_How to complete this task_: Quote the whole listing verbatim.

_Dataset extract_:
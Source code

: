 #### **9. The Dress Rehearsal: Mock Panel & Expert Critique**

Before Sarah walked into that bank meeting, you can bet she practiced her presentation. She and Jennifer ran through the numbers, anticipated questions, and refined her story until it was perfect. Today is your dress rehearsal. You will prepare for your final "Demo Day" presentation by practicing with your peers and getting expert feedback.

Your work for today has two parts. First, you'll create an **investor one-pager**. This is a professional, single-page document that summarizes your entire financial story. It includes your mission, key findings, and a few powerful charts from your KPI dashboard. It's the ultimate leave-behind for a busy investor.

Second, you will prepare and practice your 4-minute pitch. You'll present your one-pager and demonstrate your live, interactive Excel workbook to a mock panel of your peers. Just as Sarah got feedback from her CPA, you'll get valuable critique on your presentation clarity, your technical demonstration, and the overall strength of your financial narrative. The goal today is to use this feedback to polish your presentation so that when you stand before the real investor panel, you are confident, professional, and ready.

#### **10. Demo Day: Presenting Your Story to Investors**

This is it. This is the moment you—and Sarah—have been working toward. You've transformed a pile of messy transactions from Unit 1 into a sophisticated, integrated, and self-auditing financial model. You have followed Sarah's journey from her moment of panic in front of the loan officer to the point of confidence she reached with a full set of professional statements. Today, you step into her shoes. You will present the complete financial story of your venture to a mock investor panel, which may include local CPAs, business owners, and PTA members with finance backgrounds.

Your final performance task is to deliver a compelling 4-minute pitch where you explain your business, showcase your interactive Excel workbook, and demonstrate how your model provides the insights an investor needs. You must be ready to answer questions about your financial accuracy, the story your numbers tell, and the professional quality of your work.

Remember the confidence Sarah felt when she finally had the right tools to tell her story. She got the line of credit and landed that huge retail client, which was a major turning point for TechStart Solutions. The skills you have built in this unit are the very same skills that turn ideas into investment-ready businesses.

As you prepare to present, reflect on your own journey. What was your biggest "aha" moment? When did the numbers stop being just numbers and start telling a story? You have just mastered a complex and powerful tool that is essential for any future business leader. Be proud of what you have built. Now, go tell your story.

_Solved exercise_:
Source code

: #### **9. The Dress Rehearsal: Mock Panel & Expert Critique**

Before Sarah walked into that bank meeting, you can bet she practiced her presentation. She and Jennifer ran through the numbers, anticipated questions, and refined her story until it was perfect. Today is your dress rehearsal. You will prepare for your final "Demo Day" presentation by practicing with your peers and getting expert feedback.

Your work for today has two parts. First, you'll create an **investor one-pager**. This is a professional, single-page document that summarizes your entire financial story. It includes your mission, key findings, and a few powerful charts from your KPI dashboard. It's the ultimate leave-behind for a busy investor.

Second, you will prepare and practice your 4-minute pitch. You'll present your one-pager and demonstrate your live, interactive Excel workbook to a mock panel of your peers. Just as Sarah got feedback from her CPA, you'll get valuable critique on your presentation clarity, your technical demonstration, and the overall strength of your financial narrative. The goal today is to use this feedback to polish your presentation so that when you stand before the real investor panel, you are confident, professional, and ready.

#### **10. Demo Day: Presenting Your Story to Investors**

This is it. This is the moment you—and Sarah—have been working toward. You've transformed a pile of messy transactions from Unit 1 into a sophisticated, integrated, and self-auditing financial model. You have followed Sarah's journey from her moment of panic in front of the loan officer to the point of confidence she reached with a full set of professional statements. Today, you step into her shoes. You will present the complete financial story of your venture to a mock investor panel, which may include local CPAs, business owners, and PTA members with finance backgrounds.

Your final performance task is to deliver a compelling 4-minute pitch where you explain your business, showcase your interactive Excel workbook, and demonstrate how your model provides the insights an investor needs. You must be ready to answer questions about your financial accuracy, the story your numbers tell, and the professional quality of your work.

Remember the confidence Sarah felt when she finally had the right tools to tell her story. She got the line of credit and landed that huge retail client, which was a major turning point for TechStart Solutions. The skills you have built in this unit are the very same skills that turn ideas into investment-ready businesses.

As you prepare to present, reflect on your own journey. What was your biggest "aha" moment? When did the numbers stop being just numbers and start telling a story? You have just mastered a complex and powerful tool that is essential for any future business leader. Be proud of what you have built. Now, go tell your story.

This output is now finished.